→ **Exercise details**:
Nothing is needed except the lines below that run from the one with "surface. This program" through the one with "self-intersects --- which", repeated exactly.

(Items listed in a dataset)
--- --- ---
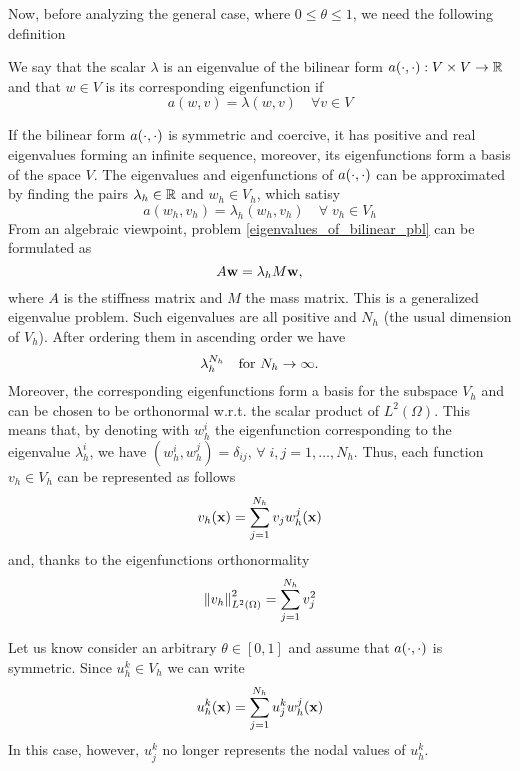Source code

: Now, before analyzing the general case, where \(0 \leq \theta \leq 1\), we need the following definition 
\begin{definition}
    We say that the scalar \(\lambda\) is an eigenvalue of the bilinear form \(a(\cdot, \cdot): V \times V \to \mathbb{R}\) and that \(w \in V\) is its corresponding eigenfunction if 
    \[
        a(w,v) = \lambda(w,v) \quad \forall v \in V    
    \]
\end{definition}
If the bilinear form \(a(\cdot, \cdot)\) is symmetric and coercive, it has positive and real eigenvalues forming an infinite sequence, moreover, its eigenfunctions form a basis of the space \(V\). The eigenvalues and eigenfunctions of \(a(\cdot, \cdot)\) can be approximated by finding the pairs \(\lambda_h \in \mathbb{R}\) and \(w_h \in V_h\), which satisy 
\begin{equation}
    a(w_h, v_h) = \lambda_h (w_h, v_h) \quad \forall \; v_h \in V_h
    \label{eigenvalues_of_bilinear_pbl}
\end{equation}
From an algebraic viewpoint, problem \eqref{eigenvalues_of_bilinear_pbl} can be formulated as 
\[
    A\textbf{w} = \lambda_h M \textbf{w},
\]
where \(A\) is the stiffness matrix and \(M\) the mass matrix. This is a generalized eigenvalue problem. Such eigenvalues are all positive and \(N_h\) (the usual dimension of \(V_h\)). After ordering them in ascending order we have
\[
    \lambda_h^{N_h} \quad \text{for } N_h \to \infty.
\]
Moreover, the corresponding eigenfunctions form a basis for the subspace \(V_h\) and can be chosen to be orthonormal w.r.t. the scalar product of \(L^2(\Omega)\). This means that, by denoting with \(w^i_h\) the eigenfunction corresponding to the eigenvalue \(\lambda^i_h\), we have \((w^i_h, w_h^j) = \delta_{ij}\), \(\forall \; i,j = 1,\ldots,N_h\). Thus, each function \(v_h \in V_h\) can be represented as follows 
\[
    v_h(\textbf{x}) = \sum_{j=1}^{N_h} v_j w^j_h(\textbf{x})
\]
and, thanks to the eigenfunctions orthonormality
\begin{equation}
    \norm{v_h}_{L^2(\Omega)}^2 = \sum_{j=1}^{N_h} v_j^2
    \label{orthonormality_pbl}
\end{equation}

Let us know consider an arbitrary \(\theta \in [0,1]\) and assume that \(a(\cdot, \cdot)\) is symmetric. Since \(u_h^k \in V_h\) we can write 
\[
    u_h^k(\textbf{x}) = \sum_{j=1}^{N_h} u^k_j w^j_h(\textbf{x})
\]
In this case, however, \(u_j^k\) no longer represents the nodal values of \(u_h^k\).

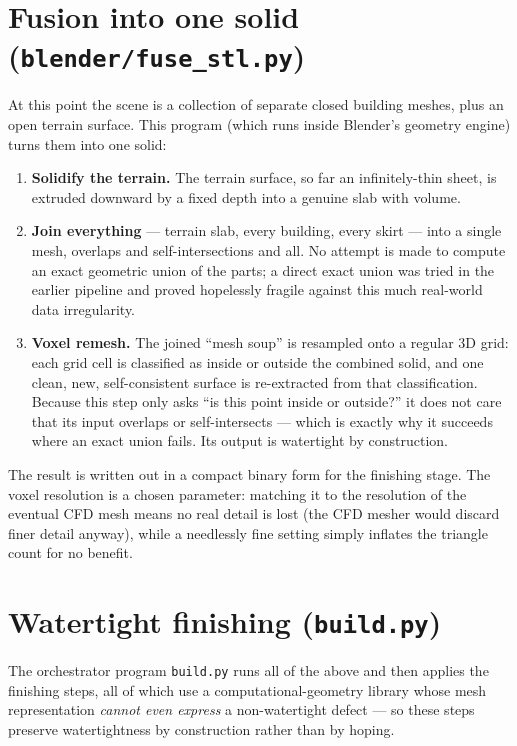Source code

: \documentclass[11pt]{article}
\newcommand{\code}[1]{\texttt{#1}}
\begin{document}
\section{Fusion into one solid (\code{blender/fuse\_stl.py})}
\label{sec:fuse}

At this point the scene is a collection of separate closed building meshes, plus an open terrain
surface. This program (which runs inside Blender's geometry engine) turns them into one solid:

\begin{enumerate}[leftmargin=1.4cm]
  \item \textbf{Solidify the terrain.} The terrain surface, so far an infinitely-thin sheet, is
    extruded downward by a fixed depth into a genuine slab with volume.
  \item \textbf{Join everything} --- terrain slab, every building, every skirt --- into a single
    mesh, overlaps and self-intersections and all. No attempt is made to compute an exact
    geometric union of the parts; a direct exact union was tried in the earlier pipeline and
    proved hopelessly fragile against this much real-world data irregularity.
  \item \textbf{Voxel remesh.} The joined ``mesh soup'' is resampled onto a regular 3D grid: each
    grid cell is classified as inside or outside the combined solid, and one clean, new,
    self-consistent surface is re-extracted from that classification. Because this step only asks
    ``is this point inside or outside?'' it does not care that its input overlaps or
    self-intersects --- which is exactly why it succeeds where an exact union fails. Its output is
    watertight by construction.
\end{enumerate}

The result is written out in a compact binary form for the finishing stage. The voxel resolution
is a chosen parameter: matching it to the resolution of the eventual CFD mesh means no real
detail is lost (the CFD mesher would discard finer detail anyway), while a needlessly fine
setting simply inflates the triangle count for no benefit.

\section{Watertight finishing (\code{build.py})}
\label{sec:finish}

The orchestrator program \code{build.py} runs all of the above and then applies the finishing
steps, all of which use a computational-geometry library whose mesh representation
\emph{cannot even express} a non-watertight defect --- so these steps preserve watertightness by
construction rather than by hoping.
\end{document}
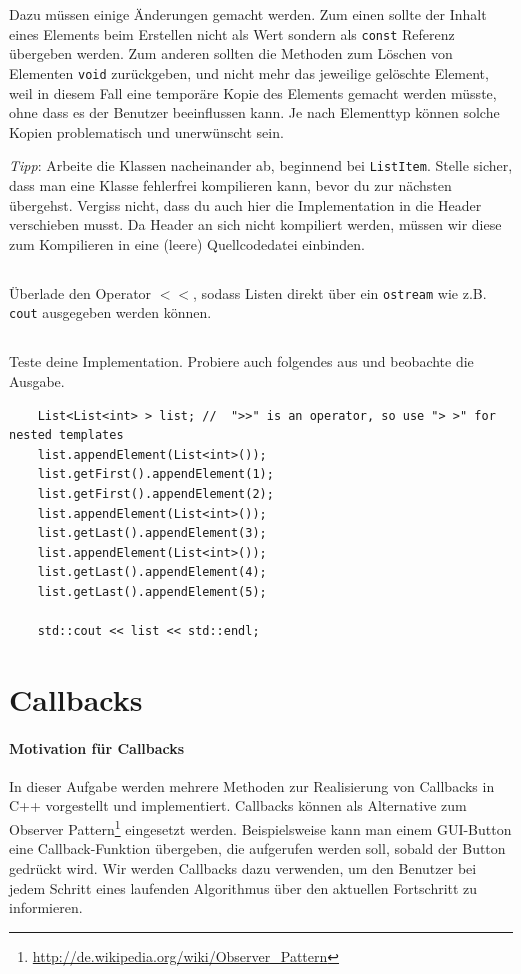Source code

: Dazu müssen einige Änderungen gemacht werden.
Zum einen sollte der Inhalt eines Elements beim Erstellen nicht als Wert sondern als \texttt{const} Referenz übergeben werden.
Zum anderen sollten die Methoden zum Löschen von Elementen \texttt{void} zurückgeben, und nicht mehr das jeweilige gelöschte Element, weil in diesem Fall eine temporäre Kopie des Elements gemacht werden müsste, ohne dass es der Benutzer beeinflussen kann.
Je nach Elementtyp können solche Kopien problematisch und unerwünscht sein.

\emph{Tipp}: Arbeite die Klassen nacheinander ab, beginnend bei \texttt{ListItem}.
Stelle sicher, dass man eine Klasse fehlerfrei kompilieren kann, bevor du zur nächsten übergehst.
Vergiss nicht, dass du auch hier die Implementation in die Header verschieben musst.
Da Header an sich nicht kompiliert werden, müssen wir diese zum Kompilieren in eine (leere) Quellcodedatei einbinden.

\subsection{}
Überlade den Operator $<<$, sodass Listen direkt über ein \texttt{ostream} wie z.B. \texttt{cout} ausgegeben werden können.

\subsection{}
Teste deine Implementation. Probiere auch folgendes aus und beobachte die Ausgabe.

\begin{lstlisting}
	List<List<int> > list; //  ">>" is an operator, so use "> >" for nested templates
	list.appendElement(List<int>());
	list.getFirst().appendElement(1);
	list.getFirst().appendElement(2);
	list.appendElement(List<int>());
	list.getLast().appendElement(3);
	list.appendElement(List<int>());
	list.getLast().appendElement(4);
	list.getLast().appendElement(5);
	
	std::cout << list << std::endl;
\end{lstlisting}



\newpage

\section{Callbacks}

\paragraph*{Motivation für Callbacks}
In dieser Aufgabe werden mehrere Methoden zur Realisierung von Callbacks in C++ vorgestellt und implementiert.
Callbacks können als Alternative zum Observer Pattern\footnote{\url{http://de.wikipedia.org/wiki/Observer_Pattern}} eingesetzt werden.
Beispielsweise kann man einem GUI-Button eine Callback-Funktion übergeben, die aufgerufen werden soll, sobald der Button gedrückt wird.
Wir werden Callbacks dazu verwenden, um den Benutzer bei jedem Schritt eines laufenden Algorithmus über den aktuellen Fortschritt zu informieren.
--- --- ---
→ **Result of this task**:
surface. This program (which runs inside Blender's geometry engine) turns them into one solid:

\begin{enumerate}[leftmargin=1.4cm]
  \item \textbf{Solidify the terrain.} The terrain surface, so far an infinitely-thin sheet, is
    extruded downward by a fixed depth into a genuine slab with volume.
  \item \textbf{Join everything} --- terrain slab, every building, every skirt --- into a single
    mesh, overlaps and self-intersections and all. No attempt is made to compute an exact
    geometric union of the parts; a direct exact union was tried in the earlier pipeline and
    proved hopelessly fragile against this much real-world data irregularity.
  \item \textbf{Voxel remesh.} The joined ``mesh soup'' is resampled onto a regular 3D grid: each
    grid cell is classified as inside or outside the combined solid, and one clean, new,
    self-consistent surface is re-extracted from that classification. Because this step only asks
    ``is this point inside or outside?'' it does not care that its input overlaps or
    self-intersects --- which is exactly why it succeeds where an exact union fails. Its output is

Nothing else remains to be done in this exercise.